We had a small cypress boat that dad used to cross the river and climbed up the diving tree. Meanwhile, my brother Richard and I took off up the river as I paddled him fly fishing.
We got up to White Row when we heard the first rifle shot. We turned our boat around and headed back downriver. Then we heard the second shot and hurried down to where dad was waiting. He had hit the gar and it left a trail of air bubbles wherever it went. It finally stopped in an underwater log pile and dad instructed Richard to go to the house and get his gig.
We headed back to where dad had put a shot into the big gar and it could be followed as it swam up and down the river leaving a trail of bubbles. Dad had put one of the two shots into the fish’s floater and one of us went up to our house to get our gig. Our house sat on the river side of the street which made it handy for anyone in the family to fish. I usually tell people that we lived close enough to throw a rock into the river from our front porch, and with a good arm you could.
The gar was coming to the top of the water and rolling and then it would go downstream again. After dad got the gig, he got close to the fish and planted the gig as hard as he could. It was a three pronged gig and that is when the action got good.
There was a heavy trotline cord tied onto the gig handle and it ran from the prongs to the end of the handle. Dad held onto the gig and in the fish’s haste to get away, snapped the head off of the gig. Dad swapped ends and wound up with a big fish on a line with the gig handle acting as the fishing pole. Up and down the river it pulled the light cypress boat like a motorboat and dad knew he needed something else to subdue the monster.
He called for me to get his shotgun which I did and also all the shells I could find. In the meantime, the Inman brothers, who were fishing down the river and upon hearing all the commotion paddled up to join the effort.
Every time that someone could pull the gar up to the top, dad would unload a shot from his shotgun. After shooting the gar in the same spot 13 times, there was just a small patch where the scales were knocked off.
Next thing on the agenda was for me or Richard to go get a gig from either Mr. Gulley or Mr. Mansfield who were our neighbors. One of them had a big five-prong with a heavy handle. The fish had settled in a log pile and everyone thought it was probably under a log. When dad felt around and located the fish with the gig, he let it go into the fish as hard as he could.
Now, there were two gigs lodged in the fish and with one in each boat, the fish could be handled. It came out of the log pile and was brought to the top.
At the bank near where they had the fish on top of the water, there was a small washed out place on the bank and they led the fish there with the intentions of getting it out alive.

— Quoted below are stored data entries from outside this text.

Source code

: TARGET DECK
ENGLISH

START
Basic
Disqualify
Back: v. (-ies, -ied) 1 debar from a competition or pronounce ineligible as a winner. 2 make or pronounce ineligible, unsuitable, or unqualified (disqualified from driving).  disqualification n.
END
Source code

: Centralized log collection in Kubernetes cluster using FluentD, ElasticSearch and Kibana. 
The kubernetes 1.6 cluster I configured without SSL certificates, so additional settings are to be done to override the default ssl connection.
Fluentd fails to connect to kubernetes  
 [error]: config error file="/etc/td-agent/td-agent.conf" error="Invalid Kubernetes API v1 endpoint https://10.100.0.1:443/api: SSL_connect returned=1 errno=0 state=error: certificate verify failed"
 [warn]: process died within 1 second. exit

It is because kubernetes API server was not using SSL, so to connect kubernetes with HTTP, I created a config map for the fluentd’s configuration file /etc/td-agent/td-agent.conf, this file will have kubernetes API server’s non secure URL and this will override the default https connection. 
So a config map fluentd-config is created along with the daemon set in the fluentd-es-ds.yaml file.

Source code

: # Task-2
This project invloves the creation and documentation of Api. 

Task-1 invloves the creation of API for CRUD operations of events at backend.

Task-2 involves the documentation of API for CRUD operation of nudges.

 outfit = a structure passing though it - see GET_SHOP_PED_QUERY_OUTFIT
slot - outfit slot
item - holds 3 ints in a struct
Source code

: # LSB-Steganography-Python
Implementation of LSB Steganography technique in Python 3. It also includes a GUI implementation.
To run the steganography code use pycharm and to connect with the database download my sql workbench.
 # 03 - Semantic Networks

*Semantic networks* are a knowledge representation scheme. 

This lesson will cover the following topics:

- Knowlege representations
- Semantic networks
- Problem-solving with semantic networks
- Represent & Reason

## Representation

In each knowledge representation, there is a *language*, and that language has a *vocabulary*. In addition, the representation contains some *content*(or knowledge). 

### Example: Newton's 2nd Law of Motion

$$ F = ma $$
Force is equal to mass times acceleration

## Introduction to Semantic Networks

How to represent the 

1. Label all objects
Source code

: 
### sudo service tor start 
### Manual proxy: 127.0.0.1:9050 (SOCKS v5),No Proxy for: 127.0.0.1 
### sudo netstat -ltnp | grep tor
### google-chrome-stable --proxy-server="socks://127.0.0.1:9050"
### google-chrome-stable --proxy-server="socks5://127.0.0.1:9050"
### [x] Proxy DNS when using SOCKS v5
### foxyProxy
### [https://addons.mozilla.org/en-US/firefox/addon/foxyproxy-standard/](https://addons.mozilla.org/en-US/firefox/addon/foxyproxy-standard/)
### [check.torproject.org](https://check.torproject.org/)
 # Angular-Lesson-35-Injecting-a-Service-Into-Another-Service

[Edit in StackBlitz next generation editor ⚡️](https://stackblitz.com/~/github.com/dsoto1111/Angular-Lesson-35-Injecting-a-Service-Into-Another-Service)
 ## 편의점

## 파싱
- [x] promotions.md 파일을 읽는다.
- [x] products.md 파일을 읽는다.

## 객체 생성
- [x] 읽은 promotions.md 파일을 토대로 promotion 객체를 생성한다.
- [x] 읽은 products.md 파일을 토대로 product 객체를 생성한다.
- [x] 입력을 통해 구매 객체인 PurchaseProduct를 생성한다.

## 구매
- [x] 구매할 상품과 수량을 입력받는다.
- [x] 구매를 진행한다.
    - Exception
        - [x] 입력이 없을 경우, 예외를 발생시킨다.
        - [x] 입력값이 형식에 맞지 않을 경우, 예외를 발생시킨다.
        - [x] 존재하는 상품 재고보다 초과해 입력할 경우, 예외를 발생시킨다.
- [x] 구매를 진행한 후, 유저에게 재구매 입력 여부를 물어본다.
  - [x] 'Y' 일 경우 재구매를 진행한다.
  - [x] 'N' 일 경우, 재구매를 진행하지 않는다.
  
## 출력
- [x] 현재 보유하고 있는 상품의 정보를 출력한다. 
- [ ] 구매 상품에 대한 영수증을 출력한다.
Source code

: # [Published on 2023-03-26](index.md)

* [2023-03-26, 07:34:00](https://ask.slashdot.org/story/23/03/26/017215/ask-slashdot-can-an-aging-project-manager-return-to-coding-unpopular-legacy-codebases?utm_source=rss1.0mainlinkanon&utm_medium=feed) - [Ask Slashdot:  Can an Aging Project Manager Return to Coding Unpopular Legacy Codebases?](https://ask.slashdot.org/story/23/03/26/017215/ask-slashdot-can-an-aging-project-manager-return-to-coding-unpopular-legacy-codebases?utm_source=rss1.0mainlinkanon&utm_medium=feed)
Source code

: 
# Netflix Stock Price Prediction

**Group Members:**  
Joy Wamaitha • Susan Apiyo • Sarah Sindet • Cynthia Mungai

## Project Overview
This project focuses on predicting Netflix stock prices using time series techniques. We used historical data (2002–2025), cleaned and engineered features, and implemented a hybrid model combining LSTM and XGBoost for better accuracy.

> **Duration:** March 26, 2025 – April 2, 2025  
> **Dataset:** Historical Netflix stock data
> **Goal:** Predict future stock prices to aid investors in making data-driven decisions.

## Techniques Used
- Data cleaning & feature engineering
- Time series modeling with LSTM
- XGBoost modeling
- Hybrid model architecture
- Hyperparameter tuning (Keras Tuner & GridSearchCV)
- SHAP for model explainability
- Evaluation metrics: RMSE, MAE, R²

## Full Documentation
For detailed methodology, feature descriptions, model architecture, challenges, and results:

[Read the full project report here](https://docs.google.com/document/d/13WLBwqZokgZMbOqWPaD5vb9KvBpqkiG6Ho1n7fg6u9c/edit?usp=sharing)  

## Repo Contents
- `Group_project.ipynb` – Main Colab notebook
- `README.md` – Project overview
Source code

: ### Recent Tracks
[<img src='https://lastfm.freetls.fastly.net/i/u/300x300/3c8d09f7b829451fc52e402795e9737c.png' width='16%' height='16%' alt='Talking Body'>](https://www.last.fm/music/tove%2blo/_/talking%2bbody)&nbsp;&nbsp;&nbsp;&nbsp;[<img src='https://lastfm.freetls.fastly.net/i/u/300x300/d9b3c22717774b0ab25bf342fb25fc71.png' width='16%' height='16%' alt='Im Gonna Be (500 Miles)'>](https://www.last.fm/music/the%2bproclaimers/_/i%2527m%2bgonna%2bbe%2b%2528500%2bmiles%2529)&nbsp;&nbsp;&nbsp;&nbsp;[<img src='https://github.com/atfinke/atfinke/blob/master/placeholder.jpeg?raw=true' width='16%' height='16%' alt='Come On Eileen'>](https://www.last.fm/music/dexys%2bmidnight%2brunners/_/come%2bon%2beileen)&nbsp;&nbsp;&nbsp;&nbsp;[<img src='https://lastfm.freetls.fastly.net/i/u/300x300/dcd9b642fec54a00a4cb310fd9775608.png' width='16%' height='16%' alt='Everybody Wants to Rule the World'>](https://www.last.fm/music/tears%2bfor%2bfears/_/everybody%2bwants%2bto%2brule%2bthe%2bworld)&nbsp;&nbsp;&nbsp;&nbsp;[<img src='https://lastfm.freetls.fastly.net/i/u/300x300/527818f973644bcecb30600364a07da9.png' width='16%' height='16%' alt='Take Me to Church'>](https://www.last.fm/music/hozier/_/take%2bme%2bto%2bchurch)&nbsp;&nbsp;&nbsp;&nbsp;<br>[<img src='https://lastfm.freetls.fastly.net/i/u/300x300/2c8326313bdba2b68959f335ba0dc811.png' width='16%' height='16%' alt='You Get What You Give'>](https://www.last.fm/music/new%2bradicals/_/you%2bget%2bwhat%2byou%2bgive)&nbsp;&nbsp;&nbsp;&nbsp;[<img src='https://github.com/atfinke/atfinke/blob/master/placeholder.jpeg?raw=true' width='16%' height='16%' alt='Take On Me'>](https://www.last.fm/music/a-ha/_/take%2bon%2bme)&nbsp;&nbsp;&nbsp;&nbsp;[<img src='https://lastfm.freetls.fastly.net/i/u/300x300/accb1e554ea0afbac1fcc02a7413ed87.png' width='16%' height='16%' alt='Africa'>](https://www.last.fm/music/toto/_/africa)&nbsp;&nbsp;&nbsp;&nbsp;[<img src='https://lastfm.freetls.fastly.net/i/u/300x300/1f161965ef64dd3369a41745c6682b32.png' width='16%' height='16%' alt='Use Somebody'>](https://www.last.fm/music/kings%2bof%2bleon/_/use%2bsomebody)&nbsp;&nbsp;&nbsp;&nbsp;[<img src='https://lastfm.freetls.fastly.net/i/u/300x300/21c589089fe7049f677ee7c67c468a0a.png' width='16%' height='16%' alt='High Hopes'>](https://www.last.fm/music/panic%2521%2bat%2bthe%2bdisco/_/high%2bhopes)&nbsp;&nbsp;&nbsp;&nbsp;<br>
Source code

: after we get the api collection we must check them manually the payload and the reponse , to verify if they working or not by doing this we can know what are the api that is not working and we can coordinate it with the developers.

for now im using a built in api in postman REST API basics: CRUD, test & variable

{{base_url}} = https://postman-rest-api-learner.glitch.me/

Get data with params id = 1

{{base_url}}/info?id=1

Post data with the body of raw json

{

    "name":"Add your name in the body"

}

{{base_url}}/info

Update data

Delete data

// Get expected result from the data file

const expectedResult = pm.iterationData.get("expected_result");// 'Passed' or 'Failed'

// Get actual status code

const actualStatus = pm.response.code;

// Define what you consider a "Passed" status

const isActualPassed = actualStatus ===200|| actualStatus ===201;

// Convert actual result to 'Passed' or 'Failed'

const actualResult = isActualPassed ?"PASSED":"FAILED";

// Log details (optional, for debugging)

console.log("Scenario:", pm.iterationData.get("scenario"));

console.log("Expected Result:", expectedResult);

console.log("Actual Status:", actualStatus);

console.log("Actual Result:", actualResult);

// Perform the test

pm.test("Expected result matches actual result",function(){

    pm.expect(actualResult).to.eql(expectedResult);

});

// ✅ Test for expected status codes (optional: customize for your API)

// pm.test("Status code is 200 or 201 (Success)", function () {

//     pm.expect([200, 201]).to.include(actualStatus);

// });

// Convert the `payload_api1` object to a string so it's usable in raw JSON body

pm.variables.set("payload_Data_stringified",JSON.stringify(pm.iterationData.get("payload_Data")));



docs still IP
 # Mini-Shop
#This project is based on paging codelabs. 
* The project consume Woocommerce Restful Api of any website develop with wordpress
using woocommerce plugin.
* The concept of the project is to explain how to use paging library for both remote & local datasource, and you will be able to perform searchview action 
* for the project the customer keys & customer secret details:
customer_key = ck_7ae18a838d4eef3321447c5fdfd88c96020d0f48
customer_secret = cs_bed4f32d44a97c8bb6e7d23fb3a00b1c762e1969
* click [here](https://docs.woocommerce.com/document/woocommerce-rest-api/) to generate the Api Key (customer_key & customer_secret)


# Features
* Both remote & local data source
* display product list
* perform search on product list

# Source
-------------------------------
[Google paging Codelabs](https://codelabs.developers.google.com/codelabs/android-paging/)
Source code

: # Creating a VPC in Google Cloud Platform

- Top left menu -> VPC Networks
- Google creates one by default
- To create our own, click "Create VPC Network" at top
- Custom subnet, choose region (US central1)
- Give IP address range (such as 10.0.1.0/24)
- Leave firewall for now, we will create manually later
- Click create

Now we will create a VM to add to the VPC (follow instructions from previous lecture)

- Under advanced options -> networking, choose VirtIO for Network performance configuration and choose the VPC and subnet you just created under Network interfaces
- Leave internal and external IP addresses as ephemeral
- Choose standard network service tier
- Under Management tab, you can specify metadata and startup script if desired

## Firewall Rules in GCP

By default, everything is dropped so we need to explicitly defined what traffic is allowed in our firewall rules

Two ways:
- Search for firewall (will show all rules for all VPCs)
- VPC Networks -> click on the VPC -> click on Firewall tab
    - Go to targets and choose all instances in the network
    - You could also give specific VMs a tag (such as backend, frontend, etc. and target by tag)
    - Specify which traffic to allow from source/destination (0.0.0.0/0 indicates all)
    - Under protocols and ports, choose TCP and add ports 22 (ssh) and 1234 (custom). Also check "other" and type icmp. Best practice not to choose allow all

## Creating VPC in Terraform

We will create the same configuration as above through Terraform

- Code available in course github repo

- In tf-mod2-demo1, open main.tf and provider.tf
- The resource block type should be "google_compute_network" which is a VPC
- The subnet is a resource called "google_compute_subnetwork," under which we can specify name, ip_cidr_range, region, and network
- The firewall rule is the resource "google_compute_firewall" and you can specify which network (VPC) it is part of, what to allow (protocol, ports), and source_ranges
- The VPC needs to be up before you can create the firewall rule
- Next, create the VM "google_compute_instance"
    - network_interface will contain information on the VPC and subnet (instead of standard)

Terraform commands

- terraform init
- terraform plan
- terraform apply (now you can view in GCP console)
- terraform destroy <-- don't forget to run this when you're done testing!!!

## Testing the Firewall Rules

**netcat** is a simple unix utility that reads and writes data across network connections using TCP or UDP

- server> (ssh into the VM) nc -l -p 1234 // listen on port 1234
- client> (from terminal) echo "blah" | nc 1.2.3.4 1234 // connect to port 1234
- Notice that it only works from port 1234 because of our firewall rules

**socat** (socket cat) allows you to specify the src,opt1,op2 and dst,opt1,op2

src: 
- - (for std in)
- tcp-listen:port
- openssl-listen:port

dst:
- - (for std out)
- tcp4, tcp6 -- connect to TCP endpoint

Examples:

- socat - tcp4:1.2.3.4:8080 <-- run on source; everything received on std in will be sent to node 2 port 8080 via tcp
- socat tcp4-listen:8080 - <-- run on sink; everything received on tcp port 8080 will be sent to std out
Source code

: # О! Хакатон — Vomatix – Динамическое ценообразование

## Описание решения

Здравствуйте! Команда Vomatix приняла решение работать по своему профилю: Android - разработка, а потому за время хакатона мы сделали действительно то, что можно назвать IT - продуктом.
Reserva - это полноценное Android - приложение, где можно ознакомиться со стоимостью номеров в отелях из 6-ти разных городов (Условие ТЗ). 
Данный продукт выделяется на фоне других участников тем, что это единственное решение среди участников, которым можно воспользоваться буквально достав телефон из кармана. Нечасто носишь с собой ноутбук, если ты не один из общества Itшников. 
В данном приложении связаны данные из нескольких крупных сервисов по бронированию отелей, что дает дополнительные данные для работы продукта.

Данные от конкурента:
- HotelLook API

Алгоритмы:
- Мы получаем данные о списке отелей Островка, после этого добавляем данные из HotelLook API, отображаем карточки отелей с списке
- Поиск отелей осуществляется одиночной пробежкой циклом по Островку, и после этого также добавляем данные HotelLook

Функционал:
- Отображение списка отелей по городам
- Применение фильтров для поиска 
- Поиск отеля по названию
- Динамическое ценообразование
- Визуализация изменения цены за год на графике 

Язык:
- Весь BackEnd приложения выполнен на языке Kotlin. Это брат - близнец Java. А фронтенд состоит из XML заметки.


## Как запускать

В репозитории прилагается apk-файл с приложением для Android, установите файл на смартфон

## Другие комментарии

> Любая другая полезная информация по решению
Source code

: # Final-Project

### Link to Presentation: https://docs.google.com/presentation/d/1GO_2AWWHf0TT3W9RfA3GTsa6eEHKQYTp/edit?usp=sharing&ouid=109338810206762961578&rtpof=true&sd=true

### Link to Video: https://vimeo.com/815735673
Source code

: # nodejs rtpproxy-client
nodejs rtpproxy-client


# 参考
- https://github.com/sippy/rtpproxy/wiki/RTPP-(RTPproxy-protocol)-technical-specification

Dad later said he wanted to get a watering tank and keep the fish alive.
With the fish thrashing around and snapping its jaws like an alligator, Columbus Clark who was on the Poplar Bluff police force at the time, was on his way home for lunch. He lived a block away from the activity and he stopped to see what was going on. In his opinion, someone could get hurt and he got his pistol and shot the gar between the eyes. That was the end of the fight, but not the end of the show.
The fish was brought up to our front yard and hung on a set of cotton scales and it weighed 135 pounds. It measured 6 ½ feet long. It didn’t take very long for word to spread and people came by in droves to see the monster fish.
Someone asked me if we had filleted it and I told them that there wasn’t a bite wasted. When the fish was cleaned, everyone that wanted some took some home and later reported that it was as good as any fish they had ever eaten.
In the fish’s stomach there was half of a buffalo fish which looked like it would weigh about 20 pounds. Someone asked me recently if the fishing got any better and I said, “No, we knew all the good spots so that gar didn’t make any difference.”
Someone had contacted Bob Stanard of the Daily American Republic and he took the picture that we have. There have been many copies made and the Missouri Department of Conservation recently wanted information about the fish and they have a copy of the articles I recently published in my Ridge Runner Column. They also have a picture.
On a final note, this wasn’t the biggest gar seen in the Black River. One, reportedly as long as a boat (12-14 feet), was spotted in some deep water at Big Eddy in Black River.